┌────────
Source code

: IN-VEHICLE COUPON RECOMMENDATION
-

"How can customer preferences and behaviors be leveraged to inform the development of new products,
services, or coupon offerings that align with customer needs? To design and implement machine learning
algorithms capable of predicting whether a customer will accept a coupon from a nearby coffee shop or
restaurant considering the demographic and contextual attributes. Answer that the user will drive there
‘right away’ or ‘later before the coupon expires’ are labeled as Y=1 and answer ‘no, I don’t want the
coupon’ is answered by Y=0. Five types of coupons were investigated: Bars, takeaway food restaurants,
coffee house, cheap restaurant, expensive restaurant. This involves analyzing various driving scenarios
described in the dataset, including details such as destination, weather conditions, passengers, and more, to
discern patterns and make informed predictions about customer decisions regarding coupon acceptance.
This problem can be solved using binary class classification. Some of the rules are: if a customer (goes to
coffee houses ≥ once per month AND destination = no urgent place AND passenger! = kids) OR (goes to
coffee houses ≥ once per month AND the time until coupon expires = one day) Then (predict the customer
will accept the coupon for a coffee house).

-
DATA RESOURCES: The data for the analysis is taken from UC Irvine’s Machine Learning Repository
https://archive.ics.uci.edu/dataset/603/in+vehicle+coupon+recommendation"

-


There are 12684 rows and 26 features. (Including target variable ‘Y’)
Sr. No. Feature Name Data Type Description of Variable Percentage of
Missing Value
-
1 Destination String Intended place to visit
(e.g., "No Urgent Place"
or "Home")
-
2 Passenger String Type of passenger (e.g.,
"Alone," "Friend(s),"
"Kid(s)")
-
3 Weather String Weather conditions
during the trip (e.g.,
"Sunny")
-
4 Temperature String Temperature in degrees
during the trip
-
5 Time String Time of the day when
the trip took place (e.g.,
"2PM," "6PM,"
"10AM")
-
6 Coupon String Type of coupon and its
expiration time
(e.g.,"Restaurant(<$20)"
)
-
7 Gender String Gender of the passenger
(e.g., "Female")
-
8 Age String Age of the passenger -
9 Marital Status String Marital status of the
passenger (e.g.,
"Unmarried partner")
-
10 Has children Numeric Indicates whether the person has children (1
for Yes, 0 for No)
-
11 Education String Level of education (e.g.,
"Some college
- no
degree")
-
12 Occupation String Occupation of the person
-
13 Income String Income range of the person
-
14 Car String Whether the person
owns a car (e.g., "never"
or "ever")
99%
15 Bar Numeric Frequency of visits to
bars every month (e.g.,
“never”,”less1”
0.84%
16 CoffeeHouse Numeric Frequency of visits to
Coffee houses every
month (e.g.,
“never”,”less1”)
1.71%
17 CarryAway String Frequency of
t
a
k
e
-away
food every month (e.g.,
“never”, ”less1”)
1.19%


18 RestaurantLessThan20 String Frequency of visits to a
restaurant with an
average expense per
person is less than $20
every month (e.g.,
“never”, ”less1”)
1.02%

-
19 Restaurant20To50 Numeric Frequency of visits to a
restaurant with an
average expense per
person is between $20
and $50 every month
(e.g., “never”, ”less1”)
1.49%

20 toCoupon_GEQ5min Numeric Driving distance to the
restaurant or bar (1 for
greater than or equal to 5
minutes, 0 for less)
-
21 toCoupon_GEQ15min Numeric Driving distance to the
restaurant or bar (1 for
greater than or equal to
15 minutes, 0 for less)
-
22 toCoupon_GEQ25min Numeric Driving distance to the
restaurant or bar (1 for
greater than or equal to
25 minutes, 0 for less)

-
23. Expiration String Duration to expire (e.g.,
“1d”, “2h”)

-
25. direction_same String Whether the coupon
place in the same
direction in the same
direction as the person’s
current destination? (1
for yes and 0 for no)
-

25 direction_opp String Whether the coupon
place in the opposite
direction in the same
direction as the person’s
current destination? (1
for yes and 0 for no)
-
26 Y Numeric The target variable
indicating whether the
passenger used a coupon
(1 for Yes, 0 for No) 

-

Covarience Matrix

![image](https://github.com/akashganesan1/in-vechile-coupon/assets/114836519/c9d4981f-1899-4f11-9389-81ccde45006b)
└────────
Brief - Every entry must come back exactly as written above.

Response area -
Source code

: IN-VEHICLE COUPON RECOMMENDATION
-

"How can customer preferences and behaviors be leveraged to inform the development of new products,
services, or coupon offerings that align with customer needs? To design and implement machine learning
algorithms capable of predicting whether a customer will accept a coupon from a nearby coffee shop or
restaurant considering the demographic and contextual attributes. Answer that the user will drive there
‘right away’ or ‘later before the coupon expires’ are labeled as Y=1 and answer ‘no, I don’t want the
coupon’ is answered by Y=0. Five types of coupons were investigated: Bars, takeaway food restaurants,
coffee house, cheap restaurant, expensive restaurant. This involves analyzing various driving scenarios
described in the dataset, including details such as destination, weather conditions, passengers, and more, to
discern patterns and make informed predictions about customer decisions regarding coupon acceptance.
This problem can be solved using binary class classification. Some of the rules are: if a customer (goes to
coffee houses ≥ once per month AND destination = no urgent place AND passenger! = kids) OR (goes to
coffee houses ≥ once per month AND the time until coupon expires = one day) Then (predict the customer
will accept the coupon for a coffee house).

-
DATA RESOURCES: The data for the analysis is taken from UC Irvine’s Machine Learning Repository
https://archive.ics.uci.edu/dataset/603/in+vehicle+coupon+recommendation"

-


There are 12684 rows and 26 features. (Including target variable ‘Y’)
Sr. No. Feature Name Data Type Description of Variable Percentage of
Missing Value
-
1 Destination String Intended place to visit
(e.g., "No Urgent Place"
or "Home")
-
2 Passenger String Type of passenger (e.g.,
"Alone," "Friend(s),"
"Kid(s)")
-
3 Weather String Weather conditions
during the trip (e.g.,
"Sunny")
-
4 Temperature String Temperature in degrees
during the trip
-
5 Time String Time of the day when
the trip took place (e.g.,
"2PM," "6PM,"
"10AM")
-
6 Coupon String Type of coupon and its
expiration time
(e.g.,"Restaurant(<$20)"
)
-
7 Gender String Gender of the passenger
(e.g., "Female")
-
8 Age String Age of the passenger -
9 Marital Status String Marital status of the
passenger (e.g.,
"Unmarried partner")
-
10 Has children Numeric Indicates whether the person has children (1
for Yes, 0 for No)
-
11 Education String Level of education (e.g.,
"Some college
- no
degree")
-
12 Occupation String Occupation of the person
-
13 Income String Income range of the person
-
14 Car String Whether the person
owns a car (e.g., "never"
or "ever")
99%
15 Bar Numeric Frequency of visits to
bars every month (e.g.,
“never”,”less1”
0.84%
16 CoffeeHouse Numeric Frequency of visits to
Coffee houses every
month (e.g.,
“never”,”less1”)
1.71%
17 CarryAway String Frequency of
t
a
k
e
-away
food every month (e.g.,
“never”, ”less1”)
1.19%


18 RestaurantLessThan20 String Frequency of visits to a
restaurant with an
average expense per
person is less than $20
every month (e.g.,
“never”, ”less1”)
1.02%

-
19 Restaurant20To50 Numeric Frequency of visits to a
restaurant with an
average expense per
person is between $20
and $50 every month
(e.g., “never”, ”less1”)
1.49%

20 toCoupon_GEQ5min Numeric Driving distance to the
restaurant or bar (1 for
greater than or equal to 5
minutes, 0 for less)
-
21 toCoupon_GEQ15min Numeric Driving distance to the
restaurant or bar (1 for
greater than or equal to
15 minutes, 0 for less)
-
22 toCoupon_GEQ25min Numeric Driving distance to the
restaurant or bar (1 for
greater than or equal to
25 minutes, 0 for less)

-
23. Expiration String Duration to expire (e.g.,
“1d”, “2h”)

-
25. direction_same String Whether the coupon
place in the same
direction in the same
direction as the person’s
current destination? (1
for yes and 0 for no)
-

25 direction_opp String Whether the coupon
place in the opposite
direction in the same
direction as the person’s
current destination? (1
for yes and 0 for no)
-
26 Y Numeric The target variable
indicating whether the
passenger used a coupon
(1 for Yes, 0 for No) 

-

Covarience Matrix

![image](https://github.com/akashganesan1/in-vechile-coupon/assets/114836519/c9d4981f-1899-4f11-9389-81ccde45006b)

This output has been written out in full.